··· Given entries

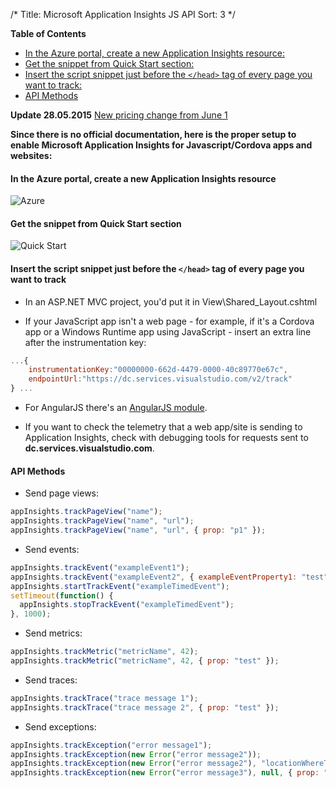 /*
Title: Microsoft Application Insights JS API
Sort: 3
*/

**Table of Contents**

- [In the Azure portal, create a new Application Insights resource:](#in-the-azure-portal-create-a-new-application-insights-resource)
- [Get the snippet from Quick Start section:](#get-the-snippet-from-quick-start-section)
- [Insert the script snippet just before the ``</head>`` tag of every page you want to track:](#insert-the-script-snippet-just-before-the-head-tag-of-every-page-you-want-to-track)
- [API Methods](#api-methods)





**Update 28.05.2015** [New pricing change from June 1](http://azure.microsoft.com/blog/2015/05/27/application-insights-pricing-effective-june-1/)

**Since there is no official documentation, here is the proper setup to enable Microsoft Application Insights for Javascript/Cordova apps and websites:**

#### In the Azure portal, create a new Application Insights resource

![Azure](https://acomdpsstorage.blob.core.windows.net/dpsmedia-prod/azure.microsoft.com/en-us/documentation/articles/app-insights-javascript/20150508050839/01-create.png)

#### Get the snippet from Quick Start section

![Quick Start](https://acomdpsstorage.blob.core.windows.net/dpsmedia-prod/azure.microsoft.com/en-us/documentation/articles/app-insights-javascript/20150508050839/02-monitor-web-page.png)

#### Insert the script snippet just before the ``</head>`` tag of every page you want to track

- In an ASP.NET MVC project, you'd put it in View\Shared_Layout.cshtml

- If your JavaScript app isn't a web page - for example, if it's a Cordova app or a Windows Runtime app using JavaScript - insert an extra line after the instrumentation key:

```js
...{
    instrumentationKey:"00000000-662d-4479-0000-40c89770e67c",
    endpointUrl:"https://dc.services.visualstudio.com/v2/track"
} ...
```

- For AngularJS there's an [AngularJS module](http://ngmodules.org/modules/angular-appinsights).

- If you want to check the telemetry that a web app/site is sending to Application Insights, check with debugging tools for requests sent to **dc.services.visualstudio.com**.

#### API Methods

- Send page views:

```js
appInsights.trackPageView("name");
appInsights.trackPageView("name", "url");
appInsights.trackPageView("name", "url", { prop: "p1" });
```

- Send events:

```js
appInsights.trackEvent("exampleEvent1");
appInsights.trackEvent("exampleEvent2", { exampleEventProperty1: "test", another: "test2" });
appInsights.startTrackEvent("exampleTimedEvent");
setTimeout(function() {
  appInsights.stopTrackEvent("exampleTimedEvent");
}, 1000);
```

- Send metrics:

```js
appInsights.trackMetric("metricName", 42);
appInsights.trackMetric("metricName", 42, { prop: "test" });
```

- Send traces:

```js
appInsights.trackTrace("trace message 1");
appInsights.trackTrace("trace message 2", { prop: "test" });
```

- Send exceptions:

```js
appInsights.trackException("error message1");
appInsights.trackException(new Error("error message2"));
appInsights.trackException(new Error("error message2"), "locationWhereThisWasHandled?");
appInsights.trackException(new Error("error message3"), null, { prop: "test" });
```
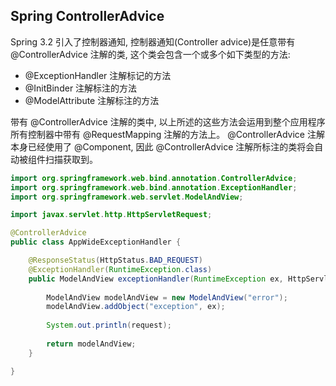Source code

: Spring ControllerAdvice
--
Spring 3.2 引入了控制器通知, 控制器通知(Controller advice)是任意带有 @ControllerAdvice 注解的类, 这个类会包含一个或多个如下类型的方法:
- @ExceptionHandler 注解标记的方法
- @InitBinder 注解标注的方法
- @ModelAttribute 注解标注的方法

带有 @ControllerAdvice 注解的类中, 以上所述的这些方法会运用到整个应用程序所有控制器中带有 @RequestMapping 注解的方法上。
@ControllerAdvice 注解本身已经使用了 @Component, 因此 @ControllerAdvice 注解所标注的类将会自动被组件扫描获取到。

```java
import org.springframework.web.bind.annotation.ControllerAdvice;
import org.springframework.web.bind.annotation.ExceptionHandler;
import org.springframework.web.servlet.ModelAndView;

import javax.servlet.http.HttpServletRequest;

@ControllerAdvice
public class AppWideExceptionHandler {

    @ResponseStatus(HttpStatus.BAD_REQUEST)
    @ExceptionHandler(RuntimeException.class)
    public ModelAndView exceptionHandler(RuntimeException ex, HttpServletRequest request) {
       
        ModelAndView modelAndView = new ModelAndView("error");
        modelAndView.addObject("exception", ex);
       
        System.out.println(request);
       
        return modelAndView;
    }

}
```
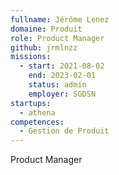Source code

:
 ```yaml
---
fullname: Jérôme Lenez
domaine: Produit
role: Product Manager
github: jrmlnzz
missions:
  - start: 2021-08-02
    end: 2023-02-01
    status: admin
    employer: SGDSN
startups:
  - athena
competences:
  - Gestion de Produit
---
```

Product Manager

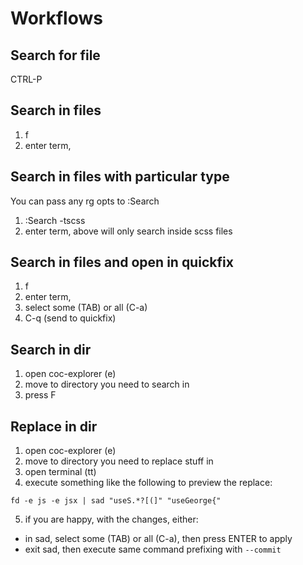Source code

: # Workflows

## Search for file
CTRL-P

## Search in files
1. <leader>f
2. enter term,

## Search in files with particular type
You can pass any rg opts to :Search
1. :Search -tscss
2. enter term, above will only search inside scss files

## Search in files and open in quickfix
1. <leader>f
2. enter term,
3. select some (TAB) or all (C-a)
4. C-q (send to quickfix)

## Search in dir
1. open coc-explorer (<leader>e)
2. move to directory you need to search in
3. press F

## Replace in dir
1. open coc-explorer (<leader>e)
2. move to directory you need to replace stuff in
3. open terminal (<leader>tt)
4. execute something like the following to preview the replace:
  ```script
  fd -e js -e jsx | sad "useS.*?[(]" "useGeorge{"
  ```
5. if you are happy, with the changes, either:
  - in sad, select some (TAB) or all (C-a), then press ENTER to apply
  - exit sad, then execute same command prefixing with `--commit`


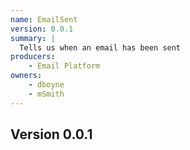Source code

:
 ```yaml
---
name: EmailSent
version: 0.0.1
summary: |
  Tells us when an email has been sent
producers:
    - Email Platform
owners:
    - dboyne
    - mSmith
---
```


## Version 0.0.1

<Schema />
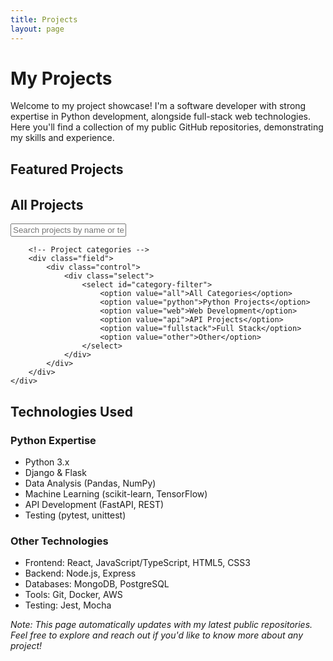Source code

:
 ```yaml
---
title: Projects
layout: page
---
```


# My Projects

Welcome to my project showcase! I'm a software developer with strong expertise in Python development, alongside full-stack web technologies. Here you'll find a collection of my public GitHub repositories, demonstrating my skills and experience.

## Featured Projects

<div id="featured-projects" class="container">
    <!-- Featured projects will be dynamically loaded here -->
</div>

## All Projects

<div id="repos">
    <div class="container">
        <!-- Filter controls -->
        <div class="field">
            <p class="control has-icons-left">
                <input class="search input" type="text" placeholder="Search projects by name or technology">
                <span class="icon is-left">
                    <i class="fas fa-search" aria-hidden="true"></i>
                </span>
            </p>
        </div>
        
        <!-- Project categories -->
        <div class="field">
            <div class="control">
                <div class="select">
                    <select id="category-filter">
                        <option value="all">All Categories</option>
                        <option value="python">Python Projects</option>
                        <option value="web">Web Development</option>
                        <option value="api">API Projects</option>
                        <option value="fullstack">Full Stack</option>
                        <option value="other">Other</option>
                    </select>
                </div>
            </div>
        </div>
    </div>
</div>

## Technologies Used

### Python Expertise
- Python 3.x
- Django & Flask
- Data Analysis (Pandas, NumPy)
- Machine Learning (scikit-learn, TensorFlow)
- API Development (FastAPI, REST)
- Testing (pytest, unittest)

### Other Technologies
- Frontend: React, JavaScript/TypeScript, HTML5, CSS3
- Backend: Node.js, Express
- Databases: MongoDB, PostgreSQL
- Tools: Git, Docker, AWS
- Testing: Jest, Mocha

*Note: This page automatically updates with my latest public repositories. Feel free to explore and reach out if you'd like to know more about any project!*

<!-- Add Font Awesome for icons -->
<link rel="stylesheet" href="https://cdnjs.cloudflare.com/ajax/libs/font-awesome/5.15.4/css/all.min.css">

<!-- Add Bulma CSS for styling -->
<link rel="stylesheet" href="https://cdn.jsdelivr.net/npm/bulma@0.9.4/css/bulma.min.css">

<!-- Add custom styles -->
<style>
.card {
    transition: transform 0.2s;
    height: 100%;
}

.card:hover {
    transform: translateY(-5px);
    box-shadow: 0 4px 6px rgba(0, 0, 0, 0.1);
}

.card-content {
    height: 100%;
    display: flex;
    flex-direction: column;
}

.content {
    flex-grow: 1;
}

.tags {
    margin: 0.5rem 0;
}

.level {
    margin-top: auto;
}

#featured-projects {
    margin-bottom: 2rem;
}

.select {
    width: 100%;
    max-width: 200px;
}

/* Python-specific styling */
.tag.is-python {
    background-color: #306998;
    color: white;
}

.python-badge {
    background-color: #306998;
    color: white;
    padding: 0.25rem 0.5rem;
    border-radius: 4px;
    font-size: 0.875rem;
    margin-left: 0.5rem;
}

/* Loading and error states */
.notification {
    margin: 1rem 0;
}

.progress {
    margin-top: 0.5rem;
}

@media screen and (max-width: 768px) {
    .column {
        padding: 0.5rem;
    }
}
</style>

<!-- Add GitHub integration script -->
<script src="scripts/github-repos.js" defer></script>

······

> **Task description**: Restate word for word every line from the top of the entries above to the line with "- [In the Azure", inclusive, and skip any pictures.

> **Output**:
 /*
Title: Microsoft Application Insights JS API
Sort: 3
*/

**Table of Contents**

- [In the Azure portal, create a new Application Insights resource:](#in-the-azure-portal-create-a-new-application-insights-resource)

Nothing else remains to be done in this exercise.